> [PROBLEM REQUIREMENTS]:
Give back every record exactly.

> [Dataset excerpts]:

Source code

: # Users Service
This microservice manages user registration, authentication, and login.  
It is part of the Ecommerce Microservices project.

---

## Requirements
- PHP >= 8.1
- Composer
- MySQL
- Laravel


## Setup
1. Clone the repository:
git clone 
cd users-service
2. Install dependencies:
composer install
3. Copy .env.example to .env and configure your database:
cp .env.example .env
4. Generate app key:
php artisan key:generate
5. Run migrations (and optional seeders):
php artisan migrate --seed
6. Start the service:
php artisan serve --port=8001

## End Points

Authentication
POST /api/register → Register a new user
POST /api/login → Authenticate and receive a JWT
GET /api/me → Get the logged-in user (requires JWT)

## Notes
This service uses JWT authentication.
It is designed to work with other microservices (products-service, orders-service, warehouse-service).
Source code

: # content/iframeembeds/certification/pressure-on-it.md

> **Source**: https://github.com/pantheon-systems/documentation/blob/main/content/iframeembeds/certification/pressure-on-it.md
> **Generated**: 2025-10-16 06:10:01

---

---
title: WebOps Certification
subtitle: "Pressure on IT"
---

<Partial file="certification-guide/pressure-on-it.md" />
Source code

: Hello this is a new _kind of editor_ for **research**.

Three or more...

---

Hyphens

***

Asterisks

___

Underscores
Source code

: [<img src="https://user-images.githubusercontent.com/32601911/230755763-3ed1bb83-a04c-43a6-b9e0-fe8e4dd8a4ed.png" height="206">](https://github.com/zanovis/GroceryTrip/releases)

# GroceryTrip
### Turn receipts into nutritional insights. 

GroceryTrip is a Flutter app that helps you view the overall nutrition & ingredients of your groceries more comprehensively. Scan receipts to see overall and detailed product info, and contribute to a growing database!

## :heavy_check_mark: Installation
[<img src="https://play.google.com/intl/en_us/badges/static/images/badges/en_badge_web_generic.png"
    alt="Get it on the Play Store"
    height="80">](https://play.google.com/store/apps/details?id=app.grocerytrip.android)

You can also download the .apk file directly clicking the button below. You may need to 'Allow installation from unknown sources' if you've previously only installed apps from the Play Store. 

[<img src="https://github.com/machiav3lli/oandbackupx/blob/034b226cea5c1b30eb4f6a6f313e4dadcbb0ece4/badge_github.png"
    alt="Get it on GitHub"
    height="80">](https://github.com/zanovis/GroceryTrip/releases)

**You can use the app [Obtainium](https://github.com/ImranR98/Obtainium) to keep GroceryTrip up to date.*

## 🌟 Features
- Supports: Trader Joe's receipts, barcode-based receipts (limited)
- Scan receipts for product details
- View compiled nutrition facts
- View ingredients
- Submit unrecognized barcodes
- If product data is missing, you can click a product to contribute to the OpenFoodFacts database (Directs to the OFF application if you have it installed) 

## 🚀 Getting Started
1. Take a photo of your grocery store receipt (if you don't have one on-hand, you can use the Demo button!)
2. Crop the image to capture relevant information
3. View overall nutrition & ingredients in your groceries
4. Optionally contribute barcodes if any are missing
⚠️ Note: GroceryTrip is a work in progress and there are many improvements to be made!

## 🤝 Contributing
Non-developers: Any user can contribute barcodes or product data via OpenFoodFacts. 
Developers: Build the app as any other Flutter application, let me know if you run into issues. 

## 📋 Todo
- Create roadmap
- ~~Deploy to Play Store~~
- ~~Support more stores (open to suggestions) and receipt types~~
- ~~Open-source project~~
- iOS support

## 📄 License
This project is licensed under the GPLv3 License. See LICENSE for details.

> [RESULT OF THIS TASK]:
Source code

: # Users Service
This microservice manages user registration, authentication, and login.  
It is part of the Ecommerce Microservices project.

---

## Requirements
- PHP >= 8.1
- Composer
- MySQL
- Laravel


## Setup
1. Clone the repository:
git clone 
cd users-service
2. Install dependencies:
composer install
3. Copy .env.example to .env and configure your database:
cp .env.example .env
4. Generate app key:
php artisan key:generate
5. Run migrations (and optional seeders):
php artisan migrate --seed
6. Start the service:
php artisan serve --port=8001

## End Points

Authentication
POST /api/register → Register a new user
POST /api/login → Authenticate and receive a JWT
GET /api/me → Get the logged-in user (requires JWT)

## Notes
This service uses JWT authentication.
It is designed to work with other microservices (products-service, orders-service, warehouse-service).
Source code

: # content/iframeembeds/certification/pressure-on-it.md

> **Source**: https://github.com/pantheon-systems/documentation/blob/main/content/iframeembeds/certification/pressure-on-it.md
> **Generated**: 2025-10-16 06:10:01

---

---
title: WebOps Certification
subtitle: "Pressure on IT"
---

<Partial file="certification-guide/pressure-on-it.md" />
Source code

: Hello this is a new _kind of editor_ for **research**.

Three or more...

---

Hyphens

***

Asterisks

___

Underscores
Source code

: [<img src="https://user-images.githubusercontent.com/32601911/230755763-3ed1bb83-a04c-43a6-b9e0-fe8e4dd8a4ed.png" height="206">](https://github.com/zanovis/GroceryTrip/releases)

# GroceryTrip
### Turn receipts into nutritional insights. 

GroceryTrip is a Flutter app that helps you view the overall nutrition & ingredients of your groceries more comprehensively. Scan receipts to see overall and detailed product info, and contribute to a growing database!

## :heavy_check_mark: Installation
[<img src="https://play.google.com/intl/en_us/badges/static/images/badges/en_badge_web_generic.png"
    alt="Get it on the Play Store"
    height="80">](https://play.google.com/store/apps/details?id=app.grocerytrip.android)

You can also download the .apk file directly clicking the button below. You may need to 'Allow installation from unknown sources' if you've previously only installed apps from the Play Store. 

[<img src="https://github.com/machiav3lli/oandbackupx/blob/034b226cea5c1b30eb4f6a6f313e4dadcbb0ece4/badge_github.png"
    alt="Get it on GitHub"
    height="80">](https://github.com/zanovis/GroceryTrip/releases)

**You can use the app [Obtainium](https://github.com/ImranR98/Obtainium) to keep GroceryTrip up to date.*

## 🌟 Features
- Supports: Trader Joe's receipts, barcode-based receipts (limited)
- Scan receipts for product details
- View compiled nutrition facts
- View ingredients
- Submit unrecognized barcodes
- If product data is missing, you can click a product to contribute to the OpenFoodFacts database (Directs to the OFF application if you have it installed) 

## 🚀 Getting Started
1. Take a photo of your grocery store receipt (if you don't have one on-hand, you can use the Demo button!)
2. Crop the image to capture relevant information
3. View overall nutrition & ingredients in your groceries
4. Optionally contribute barcodes if any are missing
⚠️ Note: GroceryTrip is a work in progress and there are many improvements to be made!

## 🤝 Contributing
Non-developers: Any user can contribute barcodes or product data via OpenFoodFacts. 
Developers: Build the app as any other Flutter application, let me know if you run into issues. 

## 📋 Todo
- Create roadmap
- ~~Deploy to Play Store~~
- ~~Support more stores (open to suggestions) and receipt types~~
- ~~Open-source project~~
- iOS support

## 📄 License
This project is licensed under the GPLv3 License. See LICENSE for details.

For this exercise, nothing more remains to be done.